Dataset entries:
┏━━
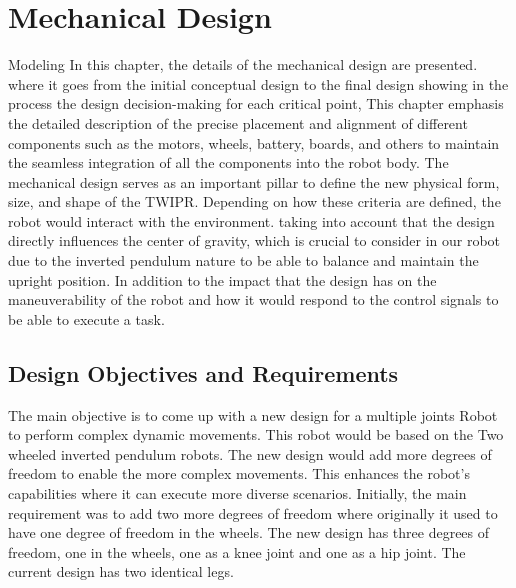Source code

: \chapter{Mechanical Design}

\graphicspath{{./Figures/Mechanical Design/}}
 Modeling In this chapter, the details of the mechanical design are presented.
 where it goes from the initial conceptual design to the final design showing in the process the design decision-making for each critical point, This chapter emphasis the detailed description of the precise placement and alignment of different components such as the motors, wheels, battery, boards, and others to maintain the seamless integration of all the components into the robot body.
\newline
The mechanical design serves as an important pillar to define the new physical form, size, and shape of the TWIPR. Depending on how these criteria are defined, the robot would interact with the environment.
taking into account that the design directly influences the center of gravity, which is crucial to consider in our robot due to the inverted pendulum nature to be able to balance and maintain the upright position.
In addition to the impact that the design has on the maneuverability of the robot and how it would respond to the control signals to be able to execute a task.
\newpage
\section{Design Objectives and Requirements}

	The main objective is to come up with a new design for a multiple joints Robot to perform complex dynamic movements.
	This robot would be based on the Two wheeled inverted pendulum robots.
	The new design would add more degrees of freedom to enable the more complex movements.
	This enhances the robot's capabilities where it can execute more diverse scenarios.
	Initially, the main requirement was to add two more degrees of freedom where originally it used to have one degree of freedom in the wheels.
	The new design has three degrees of freedom, one in the wheels, one as a knee joint and one as a hip joint.
	The current design has two identical legs.

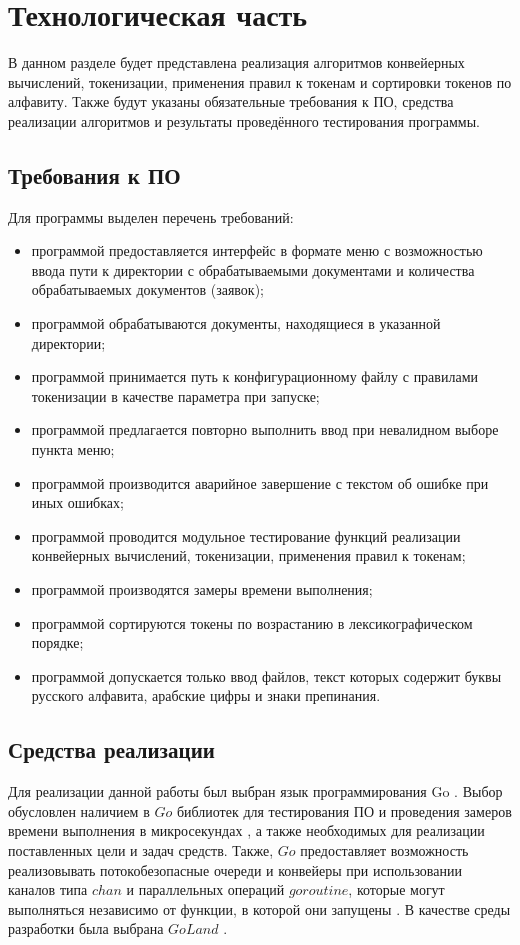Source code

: \chapter{Технологическая часть}

В данном разделе будет представлена реализация алгоритмов конвейерных вычислений, токенизации, применения правил к токенам и сортировки токенов по алфавиту. Также будут указаны обязательные требования к ПО, средства реализации алгоритмов и результаты проведённого тестирования программы.

\section{Требования к ПО}
Для программы выделен перечень требований:
\begin{itemize}
	\item программой предоставляется интерфейс в формате меню с возможностью ввода пути к директории с обрабатываемыми документами и количества обрабатываемых документов (заявок);
	\item программой обрабатываются документы, находящиеся в указанной директории;
	\item программой принимается путь к конфигурационному файлу с правилами токенизации в качестве параметра при запуске;
	\item программой предлагается повторно выполнить ввод при невалидном выборе пункта меню;
	\item программой производится аварийное завершение с текстом об ошибке при иных ошибках;
	\item программой проводится модульное тестирование функций реализации конвейерных вычислений, токенизации, применения правил к токенам;
	\item программой производятся замеры времени выполнения;
	\item программой сортируются токены по возрастанию в лексикографическом порядке;
	\item программой допускается только ввод файлов, текст которых содержит буквы русского алфавита, арабские цифры и знаки препинания.
\end{itemize}

\section{Средства реализации}
Для реализации данной работы был выбран язык программирования Go \cite{web_item2}. Выбор обусловлен наличием в $Go$ библиотек для тестирования ПО и проведения замеров времени выполнения в микросекундах \cite{web_item12}\cite{web_item15}, а также необходимых для реализации поставленных цели и задач средств. Также, $Go$ предоставляет возможность реализовывать потокобезопасные очереди и конвейеры при использовании каналов типа $chan$ и параллельных операций $goroutine$, которые могут выполняться независимо от функции, в которой они запущены \cite{item16}. В качестве среды разработки была выбрана $GoLand$ \cite{web_item4}.

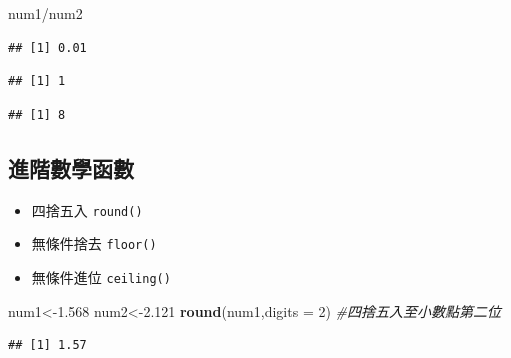 \documentclass[]{book}
\newenvironment{Shaded}{\begin{snugshade}}{\end{snugshade}}
\newcommand{\KeywordTok}[1]{\textcolor[rgb]{0.13,0.29,0.53}{\textbf{{#1}}}}
\newcommand{\DataTypeTok}[1]{\textcolor[rgb]{0.13,0.29,0.53}{{#1}}}
\newcommand{\DecValTok}[1]{\textcolor[rgb]{0.00,0.00,0.81}{{#1}}}
\newcommand{\FloatTok}[1]{\textcolor[rgb]{0.00,0.00,0.81}{{#1}}}
\newcommand{\CommentTok}[1]{\textcolor[rgb]{0.56,0.35,0.01}{\textit{{#1}}}}
\newcommand{\NormalTok}[1]{{#1}}
\providecommand{\tightlist}{%
  \setlength{\itemsep}{0pt}\setlength{\parskip}{0pt}}
\theoremstyle{definition}
\theoremstyle{definition}
\theoremstyle{remark}
\begin{document}
\begin{Shaded}
\begin{Highlighting}[]
\NormalTok{num1/num2}
\end{Highlighting}
\end{Shaded}

\begin{verbatim}
## [1] 0.01
\end{verbatim}

\begin{Shaded}
\end{Shaded}

\begin{verbatim}
## [1] 1
\end{verbatim}

\begin{Shaded}
\end{Shaded}

\begin{verbatim}
## [1] 8
\end{verbatim}

\subsection{進階數學函數}

\begin{itemize}
\tightlist
\item
  四捨五入 \texttt{round()}
\item
  無條件捨去 \texttt{floor()}
\item
  無條件進位 \texttt{ceiling()}
\end{itemize}

\begin{Shaded}
\begin{Highlighting}[]
\NormalTok{num1<-}\FloatTok{1.568}
\NormalTok{num2<-}\FloatTok{2.121}
\KeywordTok{round}\NormalTok{(num1,}\DataTypeTok{digits =} \DecValTok{2}\NormalTok{) }\CommentTok{#四捨五入至小數點第二位}
\end{Highlighting}
\end{Shaded}

\begin{verbatim}
## [1] 1.57
\end{verbatim}
\end{document}
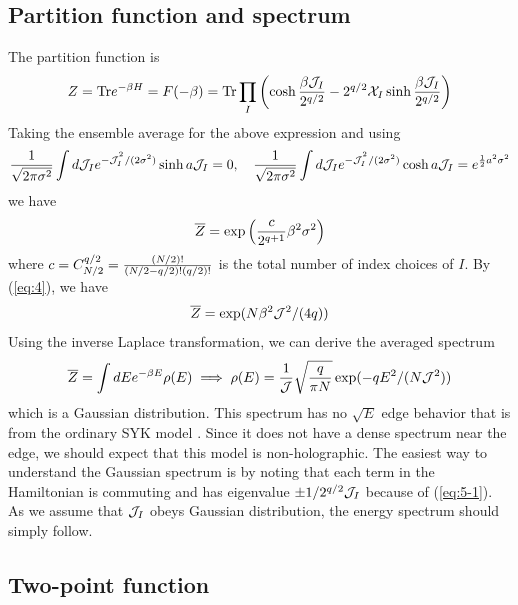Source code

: \documentclass[11pt]{article}
\renewcommand{\>}{\rangle}
\newcommand{\<}{\langle}
\begin{document}
\subsection{Partition function and spectrum}

The partition function is
\begin{equation}
Z=\text{Tr} e^{-\beta H}=F(-\beta)=\text{Tr}\prod_{I}\left(\cosh\frac{\beta\mathcal{J}_{I}}{2^{q/2}}-2^{q/2}\mathcal{X}_{I}\sinh\frac{\beta\mathcal{J}_{I}}{2^{q/2}}\right)
\end{equation}
Taking the ensemble average for the above expression and using
\begin{equation}
\frac{1}{\sqrt{2\pi\sigma^{2}}}\int d\mathcal{J}_{I}e^{-\mathcal{J}_{I}^{^{2}}/(2\sigma^{2})}\sinh a\mathcal{J}_{I}=0,\quad\frac{1}{\sqrt{2\pi\sigma^{2}}}\int d\mathcal{J}_{I}e^{-\mathcal{J}_{I}^{^{2}}/(2\sigma^{2})}\cosh a\mathcal{J}_{I}=e^{\frac{1}{2}a^{2}\sigma^{2}}\label{eq:14}
\end{equation}
we have
\begin{equation}
\overline{Z}=\exp\left(\frac{c}{2^{q+1}}\beta^{2}\sigma^{2}\right)
\end{equation}
where $c=C_{N/2}^{q/2}=\frac{(N/2)!}{(N/2-q/2)!(q/2)!}$ is the total
number of index choices of $I$. By (\ref{eq:4}), we have
\begin{equation}
\overline{Z}=\exp(N\beta^{2}\mathcal{J}^{2}/(4q))\label{eq:14-1}
\end{equation}
Using the inverse Laplace transformation, we can derive the averaged
spectrum
\begin{equation}
\overline{Z}=\int dEe^{-\beta E}\rho(E)\implies\rho(E)=\frac{1}{\mathcal{J}}\sqrt{\frac{q}{\pi N}}\exp(-qE^{2}/(N\mathcal{J}^{2}))
\end{equation}
which is a Gaussian distribution. This spectrum has no $\sqrt{E}$
edge behavior that is from the ordinary SYK model \cite{Garcia-Garcia:2016mno, Maldacena:2016hyu}. Since it does not have
a dense spectrum near the edge, we should expect that this model is
non-holographic. The easiest way to understand the Gaussian spectrum
is by noting that each term in the Hamiltonian is commuting and has
eigenvalue $\pm1/2^{q/2}\mathcal{J}_{I}$ because of (\ref{eq:5-1}). As we
assume that $\mathcal{J}_{I}$ obeys Gaussian distribution, the energy spectrum
should simply follow.

\subsection{Two-point function}
\end{document}
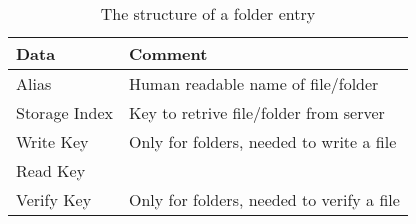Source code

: \begin{table}
  \centering
  \caption{The structure of a folder entry}
  \begin{tabular}{ | l | l |}
    \hline
    \textbf{Data}       & \textbf{Comment}                          \\ \hline
     Alias              & Human readable name of file/folder        \\ \hline
     Storage Index      & Key to retrive file/folder from server    \\ \hline
     Write Key          & Only for folders, needed to write a file  \\ \hline
     Read Key           &                                           \\ \hline
     Verify Key         & Only for folders, needed to verify a file  \\ \hline
  \end{tabular}
  \label{tbl:folder:contents}
\end{table}
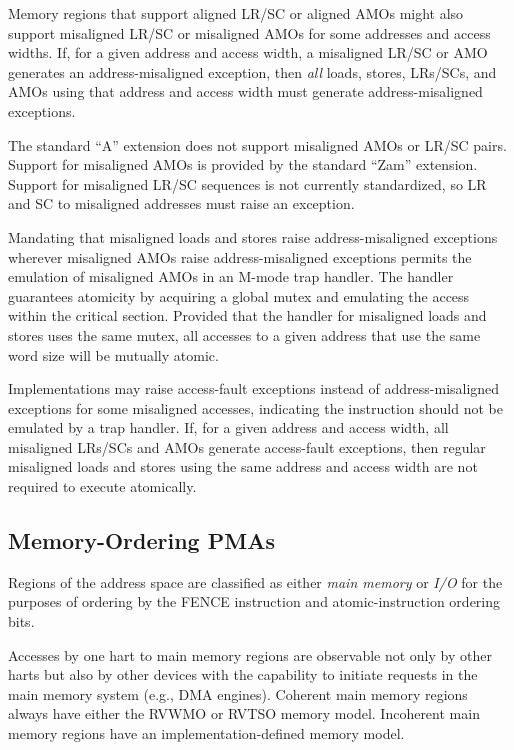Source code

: Memory regions that support aligned LR/SC or aligned AMOs might also support
misaligned LR/SC or misaligned AMOs for some addresses and access widths.  If,
for a given address and access width, a misaligned LR/SC or AMO generates
an address-misaligned exception, then {\em all} loads, stores, LRs/SCs, and
AMOs using that address and access width must generate address-misaligned
exceptions.
\begin{commentary}
The standard ``A'' extension does not support misaligned AMOs or LR/SC pairs.
Support for misaligned AMOs is provided by the standard ``Zam'' extension.
Support for misaligned LR/SC sequences is not currently standardized,
so LR and SC to misaligned addresses must raise an exception.

Mandating that misaligned loads and stores raise address-misaligned exceptions
wherever misaligned AMOs raise address-misaligned exceptions permits the
emulation of misaligned AMOs in an M-mode trap handler.  The handler
guarantees atomicity by acquiring a global mutex and emulating the access
within the critical section.  Provided that the handler for misaligned loads
and stores uses the same mutex, all accesses to a given address that use the
same word size will be mutually atomic.
\end{commentary}

Implementations may raise access-fault exceptions instead of address-misaligned
exceptions for some misaligned accesses, indicating the instruction should not
be emulated by a trap handler.  If, for a given address and access width, all
misaligned LRs/SCs and AMOs generate access-fault exceptions, then regular
misaligned loads and stores using the same address and access width are not
required to execute atomically.

\subsection{Memory-Ordering PMAs}

Regions of the address space are classified as either {\em main
  memory} or {\em I/O} for the purposes of ordering by the FENCE
instruction and atomic-instruction ordering bits.

Accesses by one hart to main memory regions are observable not only by
other harts but also by other devices with the capability to initiate
requests in the main memory system (e.g., DMA engines).
Coherent main memory regions always have either the RVWMO or RVTSO memory
model.
Incoherent main memory regions have an implementation-defined memory model.

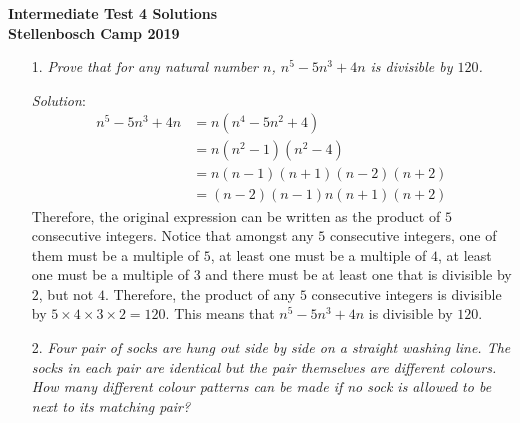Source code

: \documentclass{article}
\begin{document}
\begin{center}
  \textbf{\Large Intermediate Test 4 Solutions}
 \\ \vspace{1em}
  \textbf{\large Stellenbosch Camp 2019}
\end{center}

\vspace{12pt}

\begin{enumerate}[1.]

\item[1.] %
\textit{Prove that for any natural number $n$, $n^5-5n^3+4n$ is divisible by $120$. }

\textit{Solution}:
\begin{align*}
  n^5 - 5n^3 + 4n & = n(n^4 - 5n^2 + 4) \\
  & = n(n^2 - 1)(n^2 - 4) \\
  & = n(n - 1)(n + 1)(n - 2)(n + 2) \\
  & = (n - 2)(n - 1)n(n + 1)(n + 2)
\end{align*}
Therefore, the original expression can be written as the product of $5$ consecutive integers.
Notice that amongst any $5$ consecutive integers, one of them must be a multiple of $5$, at least one must be a multiple of $4$, at least one must be a multiple of $3$ and there must be at least one that is divisible by $2$, but not $4$.
Therefore, the product of any $5$ consecutive integers is divisible by $5 \times 4 \times 3 \times 2 = 120$. This means that $n^5 - 5n^3 + 4n$ is divisible by $120$.


\item[2.] %
\textit{Four pair of socks are hung out side by side on a straight washing line.
The socks in each pair are identical but the pair themselves are different colours.
How many different colour patterns can be made if no sock is allowed to be next to its matching pair?
}


\end{enumerate}
\end{document}
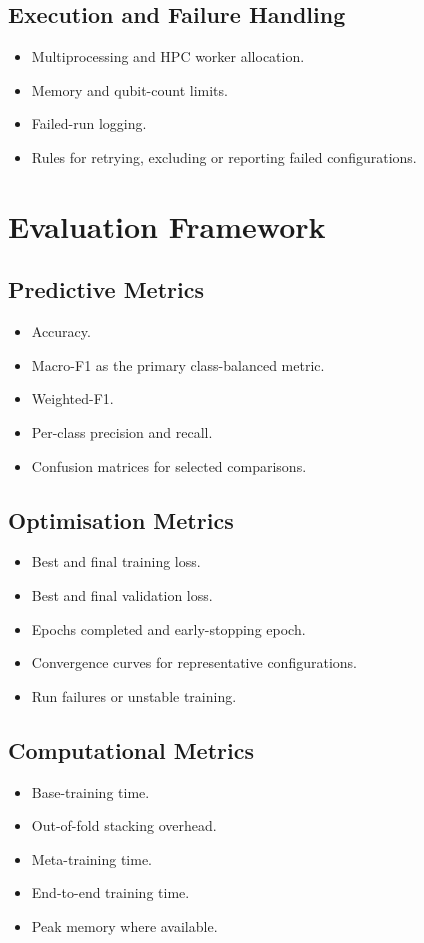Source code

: \documentclass[]{UCD_CS_MSc_AAI_Report}
\begin{document}
\subsection{Execution and Failure Handling}
\begin{itemize}
    \item Multiprocessing and HPC worker allocation.
    \item Memory and qubit-count limits.
    \item Failed-run logging.
    \item Rules for retrying, excluding or reporting failed configurations.
\end{itemize}

\section{Evaluation Framework}
\label{sec:method-evaluation}

\subsection{Predictive Metrics}
\begin{itemize}
    \item Accuracy.
    \item Macro-F1 as the primary class-balanced metric.
    \item Weighted-F1.
    \item Per-class precision and recall.
    \item Confusion matrices for selected comparisons.
\end{itemize}

\subsection{Optimisation Metrics}
\begin{itemize}
    \item Best and final training loss.
    \item Best and final validation loss.
    \item Epochs completed and early-stopping epoch.
    \item Convergence curves for representative configurations.
    \item Run failures or unstable training.
\end{itemize}

\subsection{Computational Metrics}
\begin{itemize}
    \item Base-training time.
    \item Out-of-fold stacking overhead.
    \item Meta-training time.
    \item End-to-end training time.
    \item Peak memory where available.
\end{itemize}
\end{document}
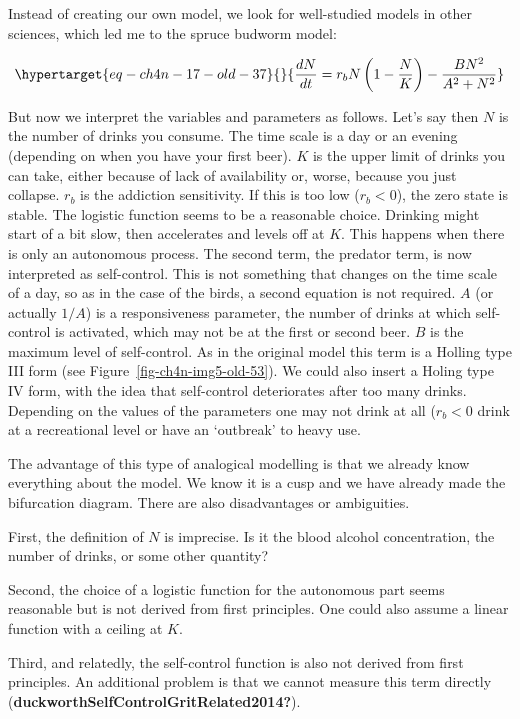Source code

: \documentclass[
  a4paper,
  DIV=11,
  numbers=noendperiod,
  oneside]{scrreprt}
\begin{document}
Instead of creating our own model, we look for well-studied models in
other sciences, which led me to the spruce budworm model:

\begin{equation}\protect\hypertarget{eq-ch4n-17-old-37}{}{
\frac{dN}{dt} = r_{b}N\left( 1 - \frac{N}{K} \right) - \frac{BN^{2}}{A^{2} + N^{2}}
}\label{eq-ch4n-17-old-37}\end{equation}

But now we interpret the variables and parameters as follows. Let's say
then \(N\) is the number of drinks you consume. The time scale is a day
or an evening (depending on when you have your first beer). \(K\) is the
upper limit of drinks you can take, either because of lack of
availability or, worse, because you just collapse. \(r_{b}\) is the
addiction sensitivity. If this is too low (\(r_{b} < 0\)), the zero
state is stable. The logistic function seems to be a reasonable choice.
Drinking might start of a bit slow, then accelerates and levels off at
\(K\). This happens when there is only an autonomous process. The second
term, the predator term, is now interpreted as self-control. This is not
something that changes on the time scale of a day, so as in the case of
the birds, a second equation is not required. \(A\) (or actually
\(1/A\)) is a responsiveness parameter, the number of drinks at which
self-control is activated, which may not be at the first or second beer.
\(B\) is the maximum level of self-control. As in the original model
this term is a Holling type III form (see
Figure~\ref{fig-ch4n-img5-old-53}). We could also insert a Holing type
IV form, with the idea that self-control deteriorates after too many
drinks. Depending on the values of the parameters one may not drink at
all (\(r_{b} < 0\) drink at a recreational level or have an `outbreak'
to heavy use.

The advantage of this type of analogical modelling is that we already
know everything about the model. We know it is a cusp and we have
already made the bifurcation diagram. There are also disadvantages or
ambiguities.

First, the definition of \(N\) is imprecise. Is it the blood alcohol
concentration, the number of drinks, or some other quantity?

Second, the choice of a logistic function for the autonomous part seems
reasonable but is not derived from first principles. One could also
assume a linear function with a ceiling at \(K\).

Third, and relatedly, the self-control function is also not derived from
first principles. An additional problem is that we cannot measure this
term directly (\textbf{duckworthSelfControlGritRelated2014?}).
\end{document}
┗━━
## YOUR GOAL
Output the lines above between the one holding "be emulated by" and the one holding "instruction and atomic-instruction", inclusive, with nothing before or after them.

## PROBLEM SOLUTION
be emulated by a trap handler.  If, for a given address and access width, all
misaligned LRs/SCs and AMOs generate access-fault exceptions, then regular
misaligned loads and stores using the same address and access width are not
required to execute atomically.

\subsection{Memory-Ordering PMAs}

Regions of the address space are classified as either {\em main
  memory} or {\em I/O} for the purposes of ordering by the FENCE
instruction and atomic-instruction ordering bits.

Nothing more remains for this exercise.